======== DATA SECTION

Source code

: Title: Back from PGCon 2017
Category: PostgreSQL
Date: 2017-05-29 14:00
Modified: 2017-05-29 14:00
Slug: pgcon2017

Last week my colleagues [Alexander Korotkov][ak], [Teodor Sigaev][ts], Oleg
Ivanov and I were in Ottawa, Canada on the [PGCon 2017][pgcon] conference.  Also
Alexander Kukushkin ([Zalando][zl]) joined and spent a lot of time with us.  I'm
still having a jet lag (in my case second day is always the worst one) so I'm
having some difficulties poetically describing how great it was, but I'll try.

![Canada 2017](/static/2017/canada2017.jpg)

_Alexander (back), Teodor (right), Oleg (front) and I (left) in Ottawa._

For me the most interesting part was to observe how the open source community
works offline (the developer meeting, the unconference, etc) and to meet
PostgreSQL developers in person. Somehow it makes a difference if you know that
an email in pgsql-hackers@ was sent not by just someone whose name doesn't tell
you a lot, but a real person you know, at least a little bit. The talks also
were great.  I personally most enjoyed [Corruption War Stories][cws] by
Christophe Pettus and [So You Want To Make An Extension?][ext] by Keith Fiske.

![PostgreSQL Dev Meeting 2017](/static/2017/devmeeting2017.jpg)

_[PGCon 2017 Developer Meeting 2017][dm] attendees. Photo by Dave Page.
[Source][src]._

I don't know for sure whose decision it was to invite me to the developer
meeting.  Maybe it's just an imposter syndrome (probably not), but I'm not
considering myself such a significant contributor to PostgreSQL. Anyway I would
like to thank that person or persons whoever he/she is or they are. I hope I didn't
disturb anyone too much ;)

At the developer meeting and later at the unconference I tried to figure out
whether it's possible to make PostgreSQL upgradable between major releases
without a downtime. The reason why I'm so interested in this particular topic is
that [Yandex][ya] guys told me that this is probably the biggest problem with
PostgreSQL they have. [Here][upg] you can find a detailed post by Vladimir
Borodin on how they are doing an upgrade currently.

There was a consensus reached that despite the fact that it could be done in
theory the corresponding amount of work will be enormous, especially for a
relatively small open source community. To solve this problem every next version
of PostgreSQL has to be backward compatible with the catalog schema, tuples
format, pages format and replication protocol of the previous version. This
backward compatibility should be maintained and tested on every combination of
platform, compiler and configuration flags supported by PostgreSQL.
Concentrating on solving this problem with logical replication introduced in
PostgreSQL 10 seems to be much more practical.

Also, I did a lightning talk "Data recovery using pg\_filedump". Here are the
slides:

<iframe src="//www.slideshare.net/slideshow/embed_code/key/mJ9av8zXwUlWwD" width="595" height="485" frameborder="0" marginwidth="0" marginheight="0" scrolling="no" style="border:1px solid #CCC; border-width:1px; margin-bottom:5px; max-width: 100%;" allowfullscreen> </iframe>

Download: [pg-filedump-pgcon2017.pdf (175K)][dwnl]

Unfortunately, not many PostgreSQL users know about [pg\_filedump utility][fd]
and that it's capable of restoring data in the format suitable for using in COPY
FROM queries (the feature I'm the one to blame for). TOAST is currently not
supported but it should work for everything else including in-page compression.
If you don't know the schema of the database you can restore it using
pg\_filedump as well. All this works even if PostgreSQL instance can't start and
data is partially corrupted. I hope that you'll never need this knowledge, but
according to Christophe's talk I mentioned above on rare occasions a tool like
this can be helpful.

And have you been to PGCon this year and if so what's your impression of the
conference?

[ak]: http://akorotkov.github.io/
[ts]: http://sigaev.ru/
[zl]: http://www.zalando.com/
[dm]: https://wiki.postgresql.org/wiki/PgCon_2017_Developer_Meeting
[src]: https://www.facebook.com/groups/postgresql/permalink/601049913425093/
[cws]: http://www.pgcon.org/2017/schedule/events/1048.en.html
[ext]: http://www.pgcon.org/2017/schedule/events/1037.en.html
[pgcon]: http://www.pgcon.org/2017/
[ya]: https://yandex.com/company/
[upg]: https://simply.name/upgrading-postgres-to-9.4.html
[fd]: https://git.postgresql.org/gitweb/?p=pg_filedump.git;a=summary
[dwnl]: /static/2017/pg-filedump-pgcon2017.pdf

================

§ **PROBLEM DETAILS**
Using the data above, transcribe the lines that run from the line with "from PGCon 2017" to the line with "Alexander Kukushkin ([Zalando][zl])", both ends kept, and output nothing else.

§ **WRITTEN RESPONSE**
: Title: Back from PGCon 2017
Category: PostgreSQL
Date: 2017-05-29 14:00
Modified: 2017-05-29 14:00
Slug: pgcon2017

Last week my colleagues [Alexander Korotkov][ak], [Teodor Sigaev][ts], Oleg
Ivanov and I were in Ottawa, Canada on the [PGCon 2017][pgcon] conference.  Also
Alexander Kukushkin ([Zalando][zl]) joined and spent a lot of time with us.  I'm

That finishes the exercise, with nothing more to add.